Installation View of “Observing My Distant Self Kang Chunhui”, 2024.5.25-8.18, INKstudio
In The Hidden Protagonist: Mount Fuchun, Kang Chunhui transgresses the traditional boundary between xieyi or “calligraphically expressive” and gongbi or “meticulously descriptive” painting while interrogating the dialogical relationship between self and history through the landscape. She depicts prostrate petals and folding bloom forms using softly-graded color wash, through which she intervened in the world of literati painting that was traditionally dominated by male literati groups. Also, she tries to draw from the huge and solid tradition of literati painting that has lasted for nearly 600 years, but to open up a new creative vein from the interlocking inheritance system of brush and ink, texturing techniques, and interest.

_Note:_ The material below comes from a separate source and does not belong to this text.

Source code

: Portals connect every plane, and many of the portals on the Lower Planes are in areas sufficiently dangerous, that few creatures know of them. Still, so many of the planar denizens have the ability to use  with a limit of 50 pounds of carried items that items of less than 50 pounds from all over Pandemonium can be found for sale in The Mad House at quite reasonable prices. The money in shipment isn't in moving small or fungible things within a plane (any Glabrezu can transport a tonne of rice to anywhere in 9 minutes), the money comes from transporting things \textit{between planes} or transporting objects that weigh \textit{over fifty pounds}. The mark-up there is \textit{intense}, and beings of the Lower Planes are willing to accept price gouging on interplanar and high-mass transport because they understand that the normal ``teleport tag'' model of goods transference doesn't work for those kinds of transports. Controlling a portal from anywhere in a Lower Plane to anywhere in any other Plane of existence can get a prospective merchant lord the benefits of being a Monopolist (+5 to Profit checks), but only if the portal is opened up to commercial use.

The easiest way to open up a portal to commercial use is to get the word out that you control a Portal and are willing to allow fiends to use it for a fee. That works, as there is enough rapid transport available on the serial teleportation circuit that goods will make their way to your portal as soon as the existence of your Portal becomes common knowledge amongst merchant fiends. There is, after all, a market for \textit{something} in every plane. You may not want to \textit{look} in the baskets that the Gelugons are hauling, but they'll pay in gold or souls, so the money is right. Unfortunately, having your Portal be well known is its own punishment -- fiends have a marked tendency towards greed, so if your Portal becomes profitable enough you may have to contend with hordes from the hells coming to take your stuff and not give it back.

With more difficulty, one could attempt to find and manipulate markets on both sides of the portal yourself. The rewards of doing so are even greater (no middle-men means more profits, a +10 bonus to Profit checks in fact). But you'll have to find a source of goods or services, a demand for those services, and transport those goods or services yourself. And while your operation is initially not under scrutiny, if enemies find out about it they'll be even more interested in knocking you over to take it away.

Installation View of “Observing My Distant Self Kang Chunhui”, 2024.5.25-8.18, INKstudioSumeru No.21 (diptych) , 2023,Ink and mineral pigment on paper, 130 x 120 cm x 2
The artist’s interest in materials does not only continue the handicraft tendency of traditional craftsmen, but it also involves considerations of conceptual transformation arising from materials. Mineral pigments are applied in both Eastern and Western murals, such as mineral green, azurite, lapis lazuli, chalk, kaolin...Kang Chunhui prefers to use local materials and grind them by hand to make pigments. Whether it is the red color that she painted the Tianshan Grand Canyon, or the white color she used for the background of the Sumeru series, which she calls “cosmic color” (she discovered the white mineral pigment made by grinding ancient animal fossils in Xinjiang, and it is similar to the average color of cosmic luminous objects calculated by scientists who work for NASA, that is, “the superposition of all the light in the universe”), which adds an intriguing dimension of time and space to the painting.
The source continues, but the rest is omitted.